◆ **Exercise prompt**
Only one stretch of the records below should be repeated. It starts with the line containing "Enables or disables css variable support." and goes on through the line containing "includes the styles.", exactly as written.

**********

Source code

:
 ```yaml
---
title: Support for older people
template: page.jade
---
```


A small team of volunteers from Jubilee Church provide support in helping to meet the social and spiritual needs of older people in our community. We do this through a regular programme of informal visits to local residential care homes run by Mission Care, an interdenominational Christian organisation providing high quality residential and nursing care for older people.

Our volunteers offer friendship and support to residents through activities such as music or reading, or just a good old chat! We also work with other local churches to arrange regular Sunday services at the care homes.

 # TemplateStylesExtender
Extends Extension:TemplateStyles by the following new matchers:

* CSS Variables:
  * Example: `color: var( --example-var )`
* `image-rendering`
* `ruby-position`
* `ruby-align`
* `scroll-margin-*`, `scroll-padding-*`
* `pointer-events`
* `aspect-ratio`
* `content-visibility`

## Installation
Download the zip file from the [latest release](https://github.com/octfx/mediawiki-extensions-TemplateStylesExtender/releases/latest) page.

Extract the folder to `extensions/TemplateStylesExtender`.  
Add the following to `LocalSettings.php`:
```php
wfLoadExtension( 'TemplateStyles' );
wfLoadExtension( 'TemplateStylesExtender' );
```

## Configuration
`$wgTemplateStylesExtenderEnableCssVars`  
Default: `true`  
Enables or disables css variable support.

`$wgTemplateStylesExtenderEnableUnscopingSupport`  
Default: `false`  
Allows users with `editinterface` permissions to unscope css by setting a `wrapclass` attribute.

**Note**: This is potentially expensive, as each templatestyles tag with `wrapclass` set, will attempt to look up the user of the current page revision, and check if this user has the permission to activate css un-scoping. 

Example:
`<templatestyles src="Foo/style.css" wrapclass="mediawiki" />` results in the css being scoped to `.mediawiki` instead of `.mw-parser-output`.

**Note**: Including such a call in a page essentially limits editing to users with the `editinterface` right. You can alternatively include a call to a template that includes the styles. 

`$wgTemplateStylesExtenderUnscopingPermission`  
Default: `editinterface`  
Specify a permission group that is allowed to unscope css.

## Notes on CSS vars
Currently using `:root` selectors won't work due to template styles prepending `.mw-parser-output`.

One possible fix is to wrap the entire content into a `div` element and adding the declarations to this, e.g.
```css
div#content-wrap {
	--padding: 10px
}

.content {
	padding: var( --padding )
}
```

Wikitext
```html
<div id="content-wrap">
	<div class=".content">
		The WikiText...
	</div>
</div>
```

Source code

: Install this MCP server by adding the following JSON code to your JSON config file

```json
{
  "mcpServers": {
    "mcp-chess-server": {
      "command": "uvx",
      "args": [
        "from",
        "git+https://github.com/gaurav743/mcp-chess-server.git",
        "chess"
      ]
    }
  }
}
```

**********

◆ **Solution**
Enables or disables css variable support.

`$wgTemplateStylesExtenderEnableUnscopingSupport`  
Default: `false`  
Allows users with `editinterface` permissions to unscope css by setting a `wrapclass` attribute.

**Note**: This is potentially expensive, as each templatestyles tag with `wrapclass` set, will attempt to look up the user of the current page revision, and check if this user has the permission to activate css un-scoping. 

Example:
`<templatestyles src="Foo/style.css" wrapclass="mediawiki" />` results in the css being scoped to `.mediawiki` instead of `.mw-parser-output`.

**Note**: Including such a call in a page essentially limits editing to users with the `editinterface` right. You can alternatively include a call to a template that includes the styles. 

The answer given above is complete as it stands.